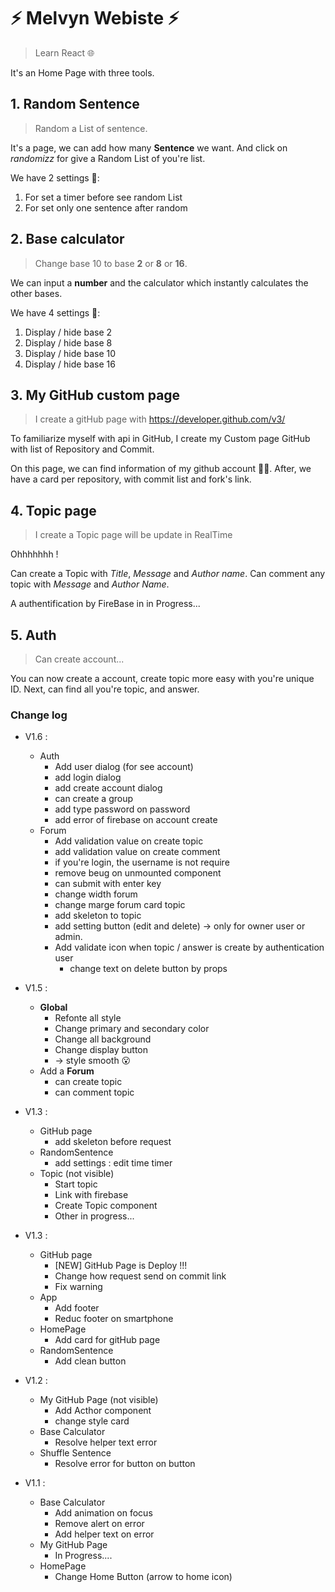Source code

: # ⚡️ Melvyn Webiste ⚡️

> Learn React 🌐

It's an Home Page with three tools.

## 1. Random Sentence 

> Random a List of sentence.

It's a page, we can add how many **Sentence** we want. And click on *randomizz* for give a Random List of you're list.

We have 2 settings 🔧:
1. For set a timer before see random List
2. For set only one sentence after random

## 2. Base calculator

> Change base 10 to base **2** or **8** or **16**.

We can input a **number** and the calculator which instantly calculates the other bases.     

We have 4 settings 🔧:

1. Display / hide base 2 
2. Display / hide base 8 
3. Display / hide base 10
4. Display / hide base 16

## 3. My GitHub custom page

> I create a gitHub page with https://developer.github.com/v3/

To familiarize myself with api in GitHub, I create my Custom page GitHub with list of Repository and Commit. 

On this page, we can find information of my github account 👨‍💻.
After, we have a card per repository, with commit list and fork's link.

## 4. Topic page

> I create a Topic page will be update in RealTime

Ohhhhhhh !

Can create a Topic with *Title*, *Message* and *Author name*.
Can comment any topic with *Message* and *Author Name*.

A authentification by FireBase in in Progress...
 
## 5. Auth

> Can create account...

You can now create a account, create topic more easy with you're unique ID.
Next, can find all you're topic, and answer. 
### Change log

* V1.6 :
    * Auth
        * Add user dialog (for see account)
        * add login dialog
        * add create account dialog
        * can create a group
        * add type password on password
        * add error of firebase on account create 
    * Forum
        * Add validation value on create topic
        * add validation value on create comment
        * if you're login, the username is not require
        * remove beug on unmounted component
        * can submit with enter key
        * change width forum
        * change marge forum card topic
        * add skeleton to topic
        * add setting button (edit and delete) -> only for owner user or admin.
        * Add validate icon when topic / answer is create by authentication user
            * change text on delete button by props

* V1.5 : 
    * **Global**
        * Refonte all style
        * Change primary and secondary color
        * Change all background
        * Change display button
        * -> style smooth 😮
    * Add a **Forum**
        * can create topic
        * can comment topic

* V1.3 : 
    * GitHub page
        * add skeleton before request
    * RandomSentence
        * add settings : edit time timer 
    * Topic (not visible)
        * Start topic
        * Link with firebase
        * Create Topic component
        * Other in progress...

* V1.3 : 
    * GitHub page
        * [NEW] GitHub Page is Deploy !!!
        * Change how request send on commit link
        * Fix warning
    * App 
        * Add footer
        * Reduc footer on smartphone
    * HomePage
        * Add card for gitHub page
    * RandomSentence
        * Add clean button

* V1.2 : 
    * My GitHub Page (not visible)
        * Add Acthor component 
        * change style card 
    * Base Calculator
        * Resolve helper text error
    * Shuffle Sentence
        * Resolve error for button on button


* V1.1 : 
    * Base Calculator
        * Add animation on focus
        * Remove alert on error
        * Add helper text on error
    * My GitHub Page
        * In Progress....
    * HomePage
        * Change Home Button (arrow to home icon)
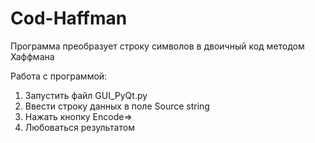 # Cod-Haffman

Программа преобразует строку символов в двоичный код методом Хаффмана

Работа с программой:
1) Запустить файл GUI_PyQt.py
2) Ввести строку данных в поле Source string
3) Нажать кнопку Encode=>
4) Любоваться результатом
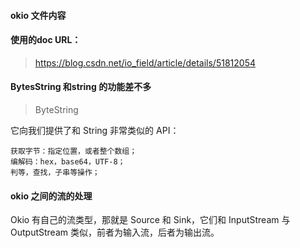
#### okio 文件内容

####  使用的doc URL：

> https://blog.csdn.net/io_field/article/details/51812054



#### BytesString 和string 的功能差不多


> ByteString

 它向我们提供了和 String 非常类似的 API：

    获取字节：指定位置，或者整个数组；
    编解码：hex，base64，UTF-8；
    判等，查找，子串等操作；


#### okio 之间的流的处理

Okio 有自己的流类型，那就是 Source 和 Sink，它们和 InputStream 与 OutputStream 类似，前者为输入流，后者为输出流。


####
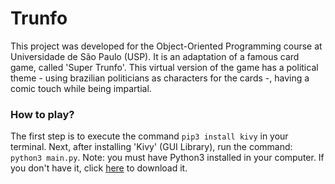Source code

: # Trunfo

This project was developed for the Object-Oriented Programming course at Universidade de São Paulo (USP). It is an adaptation of a famous card game, called 'Super Trunfo'. This virtual version of the game has a political theme - using brazilian politicians as characters for the cards -, having a comic touch while being impartial.

### How to play? 
The first step is to execute the command ``pip3 install kivy`` in your terminal.
Next, after installing 'Kivy' (GUI Library), run the command: ``python3 main.py``.
Note: you must have Python3 installed in your computer. If you don't have it, click [here](https://www.python.org) to download it.
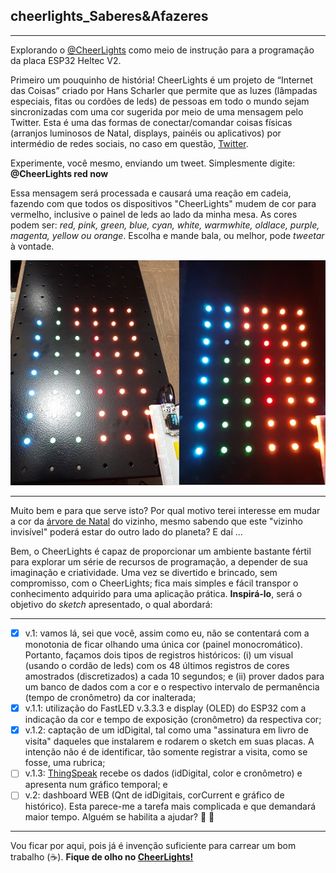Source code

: ## cheerlights_Saberes&Afazeres
***

Explorando o [@CheerLights](https://cheerlights.com/) como meio de instrução para a programação da placa ESP32 Heltec V2. 

Primeiro um pouquinho de história!
CheerLights é um projeto de “Internet das Coisas” criado por Hans Scharler que permite que as luzes (lâmpadas especiais, fitas ou cordões de leds) de pessoas em todo o mundo sejam sincronizadas com uma cor sugerida por meio de uma mensagem pelo Twitter. Esta é uma das formas de conectar/comandar coisas físicas (arranjos luminosos de Natal, displays, painéis ou aplicativos) por intermédio de redes sociais, no caso em questão, [Twitter](https://twitter.com/).

Experimente, você mesmo, enviando um tweet. Simplesmente digite: **@CheerLights red now** <enter>

Essa mensagem será processada e causará uma reação em cadeia, fazendo com que todos os dispositivos "CheerLights" mudem de cor para vermelho, inclusive o painel de leds ao lado da minha mesa. As cores podem ser: *red, pink, green, blue, cyan, white, warmwhite, oldlace, purple, magenta, yellow ou orange*. Escolha e mande bala, ou melhor, pode *tweetar* à vontade.

![painel](https://github.com/Mario-Camara/cheerlights_Saberes-Afazeres/blob/main/cheerlights_saberes-afazeres.jpg?raw=true)

***

Muito bem e para que serve isto? Por qual motivo terei interesse em mudar a cor da [árvore de Natal](https://cheerlights.com/live/) do vizinho, mesmo sabendo que este "vizinho invisível" poderá estar do outro lado do planeta? E daí ...

Bem, o CheerLights é capaz de proporcionar um ambiente bastante fértil para explorar um série de recursos de programação, a depender de sua imaginação e criatividade. Uma vez se divertido e brincado, sem  compromisso, com o CheerLights; fica mais simples e fácil transpor o conhecimento adquirido para uma aplicação prática. **Inspirá-lo**, será o objetivo do *sketch* apresentado, o qual abordará:
***
- [x] v.1: vamos lá, sei que você, assim como eu, não se contentará com a monotonia de ficar olhando uma única cor (painel monocromático). Portanto, façamos dois tipos de registros históricos: (i) um visual (usando o cordão de leds) com os 48 últimos registros de cores amostrados (discretizados) a cada 10 segundos; e (ii) prover dados para um banco de dados com a cor e o respectivo intervalo de permanência (tempo de cronômetro) da cor inalterada;  
- [x] v.1.1: utilização do FastLED v.3.3.3 e display (OLED) do ESP32 com a indicação da cor e tempo de exposição (cronômetro) da respectiva cor;
- [x] v.1.2: captação de um idDigital, tal como uma "assinatura em livro de visita" daqueles que instalarem e rodarem o sketch em suas placas. A intenção não é de identificar, tão somente registrar a visita, como se fosse, uma rubrica;
- [ ] v.1.3: [ThingSpeak](https://thingspeak.com/channels/1270120) recebe os dados (idDigital, color e cronômetro) e apresenta num gráfico temporal; e
- [ ] v.2: dashboard WEB (Qnt de idDigitais, corCurrent e gráfico de histórico). Esta parece-me a tarefa mais complicada e que demandará maior tempo. Alguém se habilita a ajudar? :fist_right: :fist_left:
***
Vou ficar por aqui, pois já é invenção suficiente para carrear um bom trabalho (:coffee:). **Fique de olho no [CheerLights!](https://cheerlights.com/)**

- _What is being asked_
Copy out the lines of the records above in which the string "settings" appears.

- _Answer below_
We have 2 settings 🔧:
We have 4 settings 🔧:
        * add settings : edit time timer 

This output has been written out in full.